Went to catch Golden Compass yesterday evening. Compared to Stardust, Golden Compass is like so boring and... boring =.=''. When I saw the cast list I had thought that Dakota Blue Richards is Dakota Flemings only to realise not only that this Dakota is not that Dakota, she cant really act. Arghhh.

X'mas in less than 2 weeks. Missing Orchard Road and the lighted streets. Was trying to recall what I did for the past few X'mases and realised that since returning from Sydney, I had spent 2 out of the last 3 X'mases in Chiangmai. Perhaps, this explains much why I am missing the X'mas fun back at home. Merry Xmas and a Happy New Year to all at home =)).

Wednesday 5 December 2007

1.. 2.. 3!

Just got back from our celebratory dinner and shopping. It's our 3rd anniversary! =) We had dinner at this al fresco restaurant that served rather yummy western food. For the amount of food and its quality, I guess it was very value for money.

Got a very interesting pressie from P. It's extremely dark in his place at night cos there aint window openings and I often bumped into objects lying ard (sometimes even the bedframe). I am uber accident-prone here. And guess what... P bought me a night lamp! Pictures of it to be posted soon.






Very un-romantic but thoughtful gift. I lurvvvveee. =))

3 years... wohoho~. When my mum first met P at the dorm, she thought he was a painter (house painter, not arty farty painter). And now, her daughter is married to that painter. How cool is that. I remembered when we graduated, I spoke to some gfs of mine about where the long distance r/s would be heading to and there was this instant shock when I spoke of myself getting married to P and moving to Thailand. Our r/s was half a year old then and my gfs thought that I wasnt with him long enough to decide on something like that. Guess many would have thought that it was an impulsive decision. And I guess it was that impulse that got me here. As a married woman living a married life, I'm happy with what I'm getting now. I've a husband who makes the bed, washes the dishes and do our laundry. And I know he tries his best to make us happy and enjoy our lives here. But at times when I miss my family, I hate life for the unfairness cos things cannot be easier for me like it is for most people. I have to live a life that I have to choose between people I love in my life.

Just the other day, I was speaking to my mum over the phone about some mundane happenings. She told me of her recent purchases, and how she had gone to Chinatown alone to get herself a new pair of glasses, for both her long- and short-sightedness.

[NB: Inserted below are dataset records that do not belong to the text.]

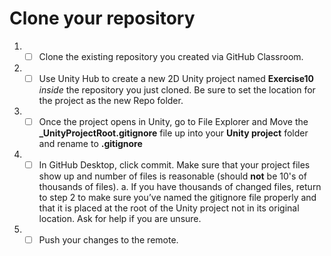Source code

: # Clone your repository
1. - [ ] Clone the existing repository you created via GitHub Classroom.
2. - [ ] Use Unity Hub to create a new 2D Unity project named **Exercise10** *inside* the repository you just cloned.  Be sure to set the location for the project as the new Repo folder.  
3. - [ ] Once the project opens in Unity, go to File Explorer and Move the **_UnityProjectRoot.gitignore** file up into your **Unity project** folder and rename to **.gitignore**
4. - [ ] In GitHub Desktop, click commit. Make sure that your project files show up and number of files is reasonable (should **not** be 10's of thousands of files).
   a.	If you have thousands of changed files, return to step 2 to make sure you’ve named the gitignore file properly and that it is placed at the root of the Unity project not in its original location.  Ask for help if you are unsure.
5. - [ ] Push your changes to the remote.
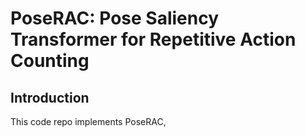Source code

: # PoseRAC: Pose Saliency Transformer for Repetitive Action Counting
## Introduction
This code repo implements PoseRAC,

And it saddened me alot to hear from her that she had to do all these alone. Maybe it doesnt really sound like a big deal but it gets upsetting to be reminded that I cannot be there for them when they need me and that I have divorced my life from theirs. Sometimes, I feel guilty for making a selfish choice which they had nonetheless given their blessings wholeheartedly. I owe my life to them who had given me all I had ever wanted.

Sunday 2 December 2007

Martian Men

P's sleeping, lying hard on his pillow. His phone just rang and he gave out a huge sigh and rejected the call in disgruntlement. =S. A sleeping man is an angry man.
_______________________________

Bought my tix home for CNY. Would be home for a week but without my hubby cos he would be too tied up with work to travel. Was kindda feeling upset that he cant be home for our first CNY. Guess my parents would very much like him to be there and with his absence, I would have to face the bombardment by my aunts. Spoke to MM about this over msn and she said "No prob, we understand". And then I was like... "Ok, let's arrange to go cheong". Muahaha.

Xmas in less that a month but guess I would be Thailand bounded this Xmas. I'm figuring if I should convince P to go somewhere. I'm itching to travel.